FY16 direct, indirect tax evasion was Rs 71,000 crore
May, 31st 2016
Fiscal consolidation and going for growth is a balancing act, said Arun Jaitley, Finance Minister, in an interview with CNBC-TV18.
The Finance Minister was speaking from Tokyo where he has gone on a six-day visit to woo investors.
Admitting that he would have been happier to have made headway in the Goods and Services Tax (GST) Bill, he said India had an image of a country with unreasonable taxation. But those fears have been put to rest, he added.
"We are giving an opportunity to Middle India to save more," he said.
Jaitley reiterated what he has been telling India media saying that the GST has been blocked by one party and that he will put it to a vote, all things failing.
The taxation integration that will happen through the GST Bill will be beneficial on a lot of fronts.
GST will allow seamless transfer of goods and it will also remove tax on tax, Jaitley said.
In the last fiscal year, direct and indirect tax evasion was about Rs 71,000 crore, he said.
Analysts estimate that the gross domestic product of India will grow over 1 percentage when the GST Bill gets implemented.
A clear winner will be both Centre and states who will see their taxation revenues increase, he said. Jaitley clarified that an overhaul of taxes won't result in higher taxes.
"It will strengthen our abilty to rationalise the taxes."
He also spoke on the Bankruptcy Law which was recently passed.
Below is the verbatim transcript of Arun Jaitley’s interview on CNBC-TV18.
Q: Two years on how would you characterise the pace structural economic reform in your country?

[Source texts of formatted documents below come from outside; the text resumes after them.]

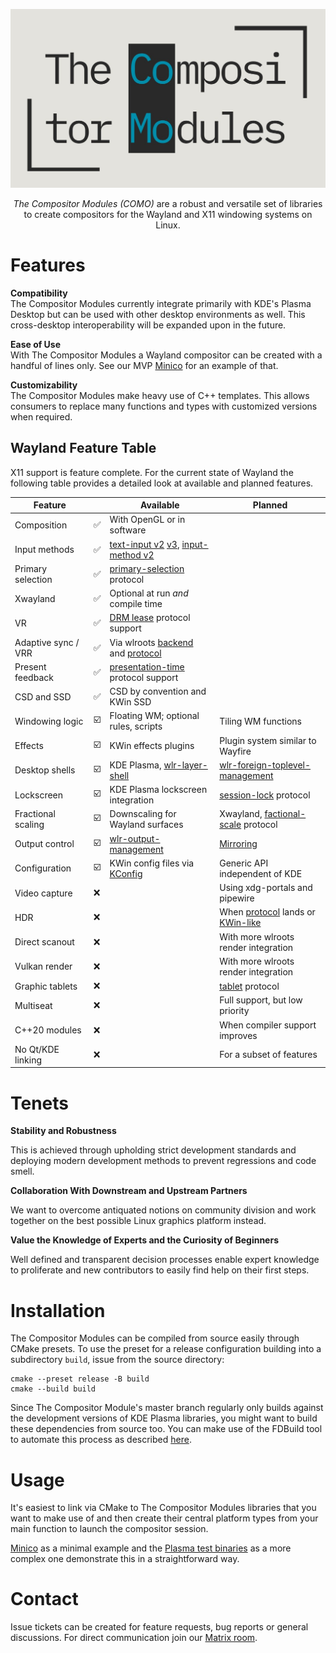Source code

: <!--
SPDX-FileCopyrightText: 2024 Roman Gilg <subdiff@gmail.com>

SPDX-License-Identifier: GPL-2.0-or-later
-->

<div align="center">
<p>
    <picture>
      <source media="(prefers-color-scheme: dark)" srcset="docs/assets/logo-dark-wide.png">
      <source media="(prefers-color-scheme: light)" srcset="docs/assets/logo-bright-wide.png">
      <img alt="The Compositor Modules wide logo" src="docs/assets/logo-bright-wide.png" width="600">
    </picture>
</p>

<p>
<i>The Compositor Modules (COMO)</i> are a robust and versatile set of libraries
<br>
to create compositors for the Wayland and X11 windowing systems on Linux.
</p>
</div>

# Features

**Compatibility**
<br>
The Compositor Modules currently integrate primarily with
KDE's Plasma Desktop but can be used with other desktop environments as well.
This cross-desktop interoperability will be expanded upon in the future.

**Ease of Use**
<br>
With The Compositor Modules a Wayland compositor can be created with a handful of lines only.
See our MVP [Minico](tests/minico) for an example of that.

**Customizability**
<br>
The Compositor Modules make heavy use of C++ templates. This allows consumers to replace
many functions and types with customized versions when required.

## Wayland Feature Table
X11 support is feature complete.
For the current state of Wayland the following table provides a detailed look at available and planned features.

| Feature             |                         | Available                                                                              | Planned                                                                   |
| ------------------- | ----------------------- | -------------------------------------------------------------------------------------- | ------------------------------------------------------------------------- |
| Composition         | :white_check_mark:      | With OpenGL or in software                                                             |                                                                           |
| Input methods       | :white_check_mark:      | [text-input v2][text-input-v2] [v3][text-input-v3], [input-method v2][input-method-v2] |                                                                           |
| Primary selection   | :white_check_mark:      | [primary-selection][primary-selection] protocol                                        |                                                                           |
| Xwayland            | :white_check_mark:      | Optional at run *and* compile time                                                     |                                                                           |
| VR                  | :white_check_mark:      | [DRM lease][drm-lease] protocol support                                                |                                                                           |
| Adaptive sync / VRR | :white_check_mark:      | Via wlroots [backend][wlr-adaptive-sync] and [protocol][wlr-prot-adaptive-sync]        |                                                                           |
| Present feedback    | :white_check_mark:      | [presentation-time][presentation-time] protocol support                                |                                                                           |
| CSD and SSD         | :white_check_mark:      | CSD by convention and KWin SSD                                                         |                                                                           |
| Windowing logic     | :ballot_box_with_check: | Floating WM; optional rules, scripts                                                   | Tiling WM functions                                                       |
| Effects             | :ballot_box_with_check: | KWin effects plugins                                                                   | Plugin system similar to Wayfire                                          |
| Desktop shells      | :ballot_box_with_check: | KDE Plasma, [wlr-layer-shell][wlr-layer-shell]                                         | [wlr-foreign-toplevel-management][wlr-foreign-toplevel-management]        |
| Lockscreen          | :ballot_box_with_check: | KDE Plasma lockscreen integration                                                      | [session-lock][session-lock] protocol                                     |
| Fractional scaling  | :ballot_box_with_check: | Downscaling for Wayland surfaces                                                       | Xwayland, [factional-scale][factional-scale] protocol                     |
| Output control      | :ballot_box_with_check: | [wlr-output-management][wlr-output-management]                                         | [Mirroring][clone-wlroots-mr]                                             |
| Configuration       | :ballot_box_with_check: | KWin config files via [KConfig][kconfig]                                               | Generic API independent of KDE                                            |
| Video capture       | :x:                     |                                                                                        | Using xdg-portals and pipewire                                            |
| HDR                 | :x:                     |                                                                                        | When [protocol][color-management-protocol] lands or [KWin-like][hdr-kwin] |
| Direct scanout      | :x:                     |                                                                                        | With more wlroots render integration                                      |
| Vulkan render       | :x:                     |                                                                                        | With more wlroots render integration                                      |
| Graphic tablets     | :x:                     |                                                                                        | [tablet][tablet-protocol] protocol                                        |
| Multiseat           | :x:                     |                                                                                        | Full support, but low priority                                            |
| C++20 modules       | :x:                     |                                                                                        | When compiler support improves                                            |
| No Qt/KDE linking   | :x:                     |                                                                                        | For a subset of features                                                  |

<!------------------------------------------------------------------------------------------------>
[clone-wlroots-mr]: https://gitlab.freedesktop.org/wlroots/wlr-protocols/-/merge_requests/116
[presentation-time]: https://gitlab.freedesktop.org/wayland/wayland-protocols/-/tree/main/stable/presentation-time
[drm-lease]: https://gitlab.freedesktop.org/wayland/wayland-protocols/-/tree/main/staging/drm-lease
[vrr]: https://en.wikipedia.org/wiki/Variable_refresh_rate
[kconfig]: https://api.kde.org/frameworks/kconfig/html/
[wlr-adaptive-sync]: https://gitlab.freedesktop.org/wlroots/wlroots/-/blob/842093bb843ae6c719c2b1cf32eb749cab9e46ca/include/wlr/types/wlr_output.h#L87
[wlr-prot-adaptive-sync]: https://gitlab.freedesktop.org/wlroots/wlr-protocols/-/blob/2b8d43325b7012cc3f9b55c08d26e50e42beac7d/unstable/wlr-output-management-unstable-v1.xml#L344-L357
[text-input-v2]: https://github.com/winft/wrapland/blob/master/server/text_input_v2.h
[text-input-v3]: https://gitlab.freedesktop.org/wayland/wayland-protocols/-/blob/main/unstable/text-input/text-input-unstable-v3.xml
[input-method-v2]: https://github.com/swaywm/wlroots/blob/master/protocol/input-method-unstable-v2.xml
[factional-scale]: https://wayland.app/protocols/fractional-scale-v1
[wlr-foreign-toplevel-management]: https://wayland.app/protocols/wlr-foreign-toplevel-management-unstable-v1
[wlr-layer-shell]: https://wayland.app/protocols/wlr-layer-shell-unstable-v1
[wlr-output-management]: https://wayland.app/protocols/wlr-output-management-unstable-v1
[session-lock]: https://wayland.app/protocols/ext-session-lock-v1
[primary-selection]: https://wayland.app/protocols/primary-selection-unstable-v1
[color-management-protocol]: https://gitlab.freedesktop.org/wayland/wayland-protocols/-/merge_requests/14
[hdr-kwin]: https://zamundaaa.github.io/wayland/2023/12/18/update-on-hdr-and-colormanagement-in-plasma.html
[tablet-protocol]: https://wayland.app/protocols/tablet-unstable-v2
<!------------------------------------------------------------------------------------------------>

# Tenets

**Stability and Robustness**

This is achieved through upholding strict development standards
and deploying modern development methods to prevent regressions and code smell.

**Collaboration With Downstream and Upstream Partners**

We want to overcome antiquated notions on community division
and work together on the best possible Linux graphics platform instead.

**Value the Knowledge of Experts and the Curiosity of Beginners**

Well defined and transparent decision processes enable expert knowledge to proliferate
and new contributors to easily find help on their first steps.

# Installation
The Compositor Modules can be compiled from source easily through CMake presets.
To use the preset for a release configuration building into a subdirectory `build`,
issue from the source directory:

```
cmake --preset release -B build
cmake --build build
```

Since The Compositor Module's master branch regularly only builds
against the development versions of KDE Plasma libraries,
you might want to build these dependencies from source too.
You can make use of the FDBuild tool to automate this process as described
[here](CONTRIBUTING.md#compiling).

# Usage
It's easiest to link via CMake to The Compositor Modules libraries that you want to make use of
and then create their central platform types from your main function to launch the compositor session.

[Minico](tests/minico) as a minimal example and the [Plasma test binaries](tests/plasma)
as a more complex one demonstrate this in a straightforward way.

# Contact
Issue tickets can be created for feature requests, bug reports or general discussions.
For direct communication join our [Matrix room](https://matrix.to/#/#como:matrix.org).
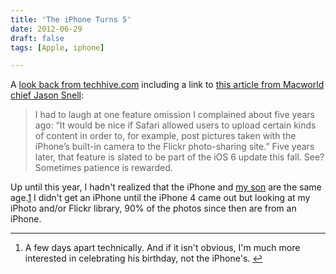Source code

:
 ```yaml
---
title: 'The iPhone Turns 5'
date: 2012-06-29
draft: false
tags: [Apple, iphone]

---
```


A [look back from techhive.com](http://www.techhive.com/article/2000186/iphone-turns-5-today.html) including a link to [this article from Macworld chief Jason Snell](http://www.macworld.com/article/1167465/iphone_five_years_in_our_pockets.html):

> I had to laugh at one feature omission I complained about five years ago: “It would be nice if Safari allowed users to upload certain kinds of content in order to, for example, post pictures taken with the iPhone’s built-in camera to the Flickr photo-sharing site.” Five years later, that feature is slated to be part of the iOS 6 update this fall. See? Sometimes patience is rewarded.

Up until this year, I hadn't realized that the iPhone and [my son](http://www.flickr.com/photos/lemon/7430100042) are the same age.[1](#fn-20530:1) I didn't get an iPhone until the iPhone 4 came out but looking at my iPhoto and/or Flickr library, 90% of the photos since then are from an iPhone.

* * *

1.  A few days apart technically. And if it isn't obvious, I'm much more interested in celebrating his birthday, not the iPhone's. [↩](#fnref-20530:1)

A: It is extremely important what all has happened. Its directional and I would term it as the second generation reforms which were already delayed. The point to be flagged really is that step by step, almost week after week we have been coming out with some step or the other, but what is important they are all aimed in the same direction. So, cumulatively it comes out as a very large package of reforms and it is not complete as yet.
Q: What is the most pressing policy priority is it fiscal consolidation or going for growth?
A: It is a balancing act. I don’t think you can detach the two from each other. We can’t claim to be an important emerging economy. The fastest growing major economy in the world, benefiting from oil prices and then say consolidation is not possible. So, we have to balance fiscal consolidation along with growth. In the past two years we worked in that direction.
Q: Taxation and the goods and service tax (GST) bill are you where you want to be two years on?
A: I would have been happier if we had made a lot more headway. As far as direct taxation is concerned there was a lot of baggage that the last government had left behind. We had an image of a country which taxes retrospectively. We had an image of a country where there is unreasonable taxation which has eventually never able to sustain in courts. We had unpredictability and therefore our taxation was not exactly giving us the right image which should help in emerging economy.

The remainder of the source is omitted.